** Plain-text document sources **
*** Begin section ***
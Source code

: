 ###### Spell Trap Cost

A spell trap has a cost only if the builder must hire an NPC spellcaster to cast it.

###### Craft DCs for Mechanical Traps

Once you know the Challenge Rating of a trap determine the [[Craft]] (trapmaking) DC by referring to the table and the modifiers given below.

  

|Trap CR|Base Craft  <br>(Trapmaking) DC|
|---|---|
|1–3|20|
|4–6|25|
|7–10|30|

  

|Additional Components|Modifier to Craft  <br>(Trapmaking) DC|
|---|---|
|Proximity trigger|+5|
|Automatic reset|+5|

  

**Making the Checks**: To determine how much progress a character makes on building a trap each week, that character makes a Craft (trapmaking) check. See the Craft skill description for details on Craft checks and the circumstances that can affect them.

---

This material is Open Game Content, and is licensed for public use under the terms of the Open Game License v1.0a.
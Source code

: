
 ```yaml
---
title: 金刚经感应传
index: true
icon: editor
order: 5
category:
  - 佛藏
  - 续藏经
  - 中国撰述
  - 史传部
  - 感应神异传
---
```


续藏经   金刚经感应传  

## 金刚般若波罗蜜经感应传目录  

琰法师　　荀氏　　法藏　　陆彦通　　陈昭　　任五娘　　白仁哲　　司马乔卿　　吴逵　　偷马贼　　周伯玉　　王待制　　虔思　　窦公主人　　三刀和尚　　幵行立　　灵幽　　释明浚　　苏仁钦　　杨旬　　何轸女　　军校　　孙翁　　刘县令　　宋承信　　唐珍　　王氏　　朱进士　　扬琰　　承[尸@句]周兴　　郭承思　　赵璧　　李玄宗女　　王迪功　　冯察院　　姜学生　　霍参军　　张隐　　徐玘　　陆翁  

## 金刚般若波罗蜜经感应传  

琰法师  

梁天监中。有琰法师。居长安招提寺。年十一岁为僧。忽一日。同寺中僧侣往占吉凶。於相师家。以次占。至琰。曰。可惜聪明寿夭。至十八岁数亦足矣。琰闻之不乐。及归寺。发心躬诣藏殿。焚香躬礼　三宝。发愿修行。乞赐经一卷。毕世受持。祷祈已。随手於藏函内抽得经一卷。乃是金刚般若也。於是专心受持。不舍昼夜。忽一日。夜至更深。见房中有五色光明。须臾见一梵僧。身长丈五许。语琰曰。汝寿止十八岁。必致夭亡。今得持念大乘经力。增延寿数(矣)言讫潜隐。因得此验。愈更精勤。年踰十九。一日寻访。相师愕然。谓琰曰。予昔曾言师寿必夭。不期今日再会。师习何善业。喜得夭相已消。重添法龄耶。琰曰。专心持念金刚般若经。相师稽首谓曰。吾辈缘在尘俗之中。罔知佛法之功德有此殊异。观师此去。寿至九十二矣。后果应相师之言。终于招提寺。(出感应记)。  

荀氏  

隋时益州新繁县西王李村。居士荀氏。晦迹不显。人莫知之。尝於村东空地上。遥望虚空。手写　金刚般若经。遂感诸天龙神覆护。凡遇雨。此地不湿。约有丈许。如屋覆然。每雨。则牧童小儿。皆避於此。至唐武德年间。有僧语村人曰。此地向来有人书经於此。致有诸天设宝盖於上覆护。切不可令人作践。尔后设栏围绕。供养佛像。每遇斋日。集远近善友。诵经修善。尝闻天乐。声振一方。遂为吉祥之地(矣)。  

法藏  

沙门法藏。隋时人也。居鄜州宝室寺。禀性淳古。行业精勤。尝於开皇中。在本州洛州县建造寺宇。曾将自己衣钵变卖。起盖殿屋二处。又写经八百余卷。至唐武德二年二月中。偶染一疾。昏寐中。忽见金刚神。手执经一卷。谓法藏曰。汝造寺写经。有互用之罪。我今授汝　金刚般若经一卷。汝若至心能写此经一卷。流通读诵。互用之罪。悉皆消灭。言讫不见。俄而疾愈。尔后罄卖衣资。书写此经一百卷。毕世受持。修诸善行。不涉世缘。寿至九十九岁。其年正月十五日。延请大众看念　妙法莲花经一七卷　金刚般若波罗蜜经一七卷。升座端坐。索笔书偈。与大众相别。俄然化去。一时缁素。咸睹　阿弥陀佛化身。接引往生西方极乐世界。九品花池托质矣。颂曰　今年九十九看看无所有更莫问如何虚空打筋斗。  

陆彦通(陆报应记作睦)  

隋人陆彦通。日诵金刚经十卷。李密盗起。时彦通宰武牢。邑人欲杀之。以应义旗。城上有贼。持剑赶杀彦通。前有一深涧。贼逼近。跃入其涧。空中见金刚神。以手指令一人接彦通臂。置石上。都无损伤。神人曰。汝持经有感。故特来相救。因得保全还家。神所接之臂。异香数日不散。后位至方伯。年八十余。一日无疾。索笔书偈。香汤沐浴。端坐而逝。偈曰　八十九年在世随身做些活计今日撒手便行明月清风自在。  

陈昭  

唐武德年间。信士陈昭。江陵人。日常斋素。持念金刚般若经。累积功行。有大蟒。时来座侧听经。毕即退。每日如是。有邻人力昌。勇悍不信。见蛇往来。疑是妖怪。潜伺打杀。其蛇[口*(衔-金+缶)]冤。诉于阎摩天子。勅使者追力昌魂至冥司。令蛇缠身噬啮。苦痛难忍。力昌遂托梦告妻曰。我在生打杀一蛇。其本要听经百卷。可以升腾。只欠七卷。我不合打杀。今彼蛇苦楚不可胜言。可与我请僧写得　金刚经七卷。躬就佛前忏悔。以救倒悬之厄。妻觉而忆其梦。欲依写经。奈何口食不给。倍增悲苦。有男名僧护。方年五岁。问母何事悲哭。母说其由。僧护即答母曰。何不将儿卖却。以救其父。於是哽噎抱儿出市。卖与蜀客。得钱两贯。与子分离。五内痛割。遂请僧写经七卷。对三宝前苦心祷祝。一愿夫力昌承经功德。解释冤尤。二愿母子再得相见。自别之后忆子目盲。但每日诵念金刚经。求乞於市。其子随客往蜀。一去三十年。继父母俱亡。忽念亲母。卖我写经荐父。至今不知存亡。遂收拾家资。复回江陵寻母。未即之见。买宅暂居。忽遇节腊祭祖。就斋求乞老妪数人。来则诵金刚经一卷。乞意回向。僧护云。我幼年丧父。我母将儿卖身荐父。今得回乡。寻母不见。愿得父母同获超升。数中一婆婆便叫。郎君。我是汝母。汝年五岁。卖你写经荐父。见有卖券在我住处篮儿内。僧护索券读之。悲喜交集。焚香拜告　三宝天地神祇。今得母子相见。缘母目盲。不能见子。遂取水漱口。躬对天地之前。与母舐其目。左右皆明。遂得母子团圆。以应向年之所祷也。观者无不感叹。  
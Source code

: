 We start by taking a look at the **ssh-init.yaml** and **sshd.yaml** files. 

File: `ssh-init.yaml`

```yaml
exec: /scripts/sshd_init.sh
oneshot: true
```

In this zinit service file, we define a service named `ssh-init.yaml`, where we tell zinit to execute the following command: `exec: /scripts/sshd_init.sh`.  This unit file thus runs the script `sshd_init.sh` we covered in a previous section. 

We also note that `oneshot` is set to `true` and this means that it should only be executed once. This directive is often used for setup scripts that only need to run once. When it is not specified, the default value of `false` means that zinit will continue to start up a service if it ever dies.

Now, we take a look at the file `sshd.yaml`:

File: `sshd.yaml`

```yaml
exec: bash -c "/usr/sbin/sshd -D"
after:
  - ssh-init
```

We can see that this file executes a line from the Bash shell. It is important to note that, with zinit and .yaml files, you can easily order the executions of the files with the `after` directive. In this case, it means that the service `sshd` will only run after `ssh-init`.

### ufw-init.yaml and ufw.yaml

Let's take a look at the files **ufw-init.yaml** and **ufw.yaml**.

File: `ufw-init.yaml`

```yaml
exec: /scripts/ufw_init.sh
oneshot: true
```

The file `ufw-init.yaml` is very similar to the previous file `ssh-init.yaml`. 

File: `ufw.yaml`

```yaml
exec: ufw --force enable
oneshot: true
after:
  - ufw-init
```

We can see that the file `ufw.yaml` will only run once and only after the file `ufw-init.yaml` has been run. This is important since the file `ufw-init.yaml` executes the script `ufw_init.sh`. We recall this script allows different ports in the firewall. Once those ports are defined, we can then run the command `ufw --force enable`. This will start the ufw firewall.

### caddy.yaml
*** End section ***
** About this exercise **
Exactly reproduce the lines of the data above that run from the line containing "### ufw-init.yaml and ufw.yaml" through the final one.

** Exercise result **
### ufw-init.yaml and ufw.yaml

Let's take a look at the files **ufw-init.yaml** and **ufw.yaml**.

File: `ufw-init.yaml`

```yaml
exec: /scripts/ufw_init.sh
oneshot: true
```

The file `ufw-init.yaml` is very similar to the previous file `ssh-init.yaml`. 

File: `ufw.yaml`

```yaml
exec: ufw --force enable
oneshot: true
after:
  - ufw-init
```

We can see that the file `ufw.yaml` will only run once and only after the file `ufw-init.yaml` has been run. This is important since the file `ufw-init.yaml` executes the script `ufw_init.sh`. We recall this script allows different ports in the firewall. Once those ports are defined, we can then run the command `ufw --force enable`. This will start the ufw firewall.

### caddy.yaml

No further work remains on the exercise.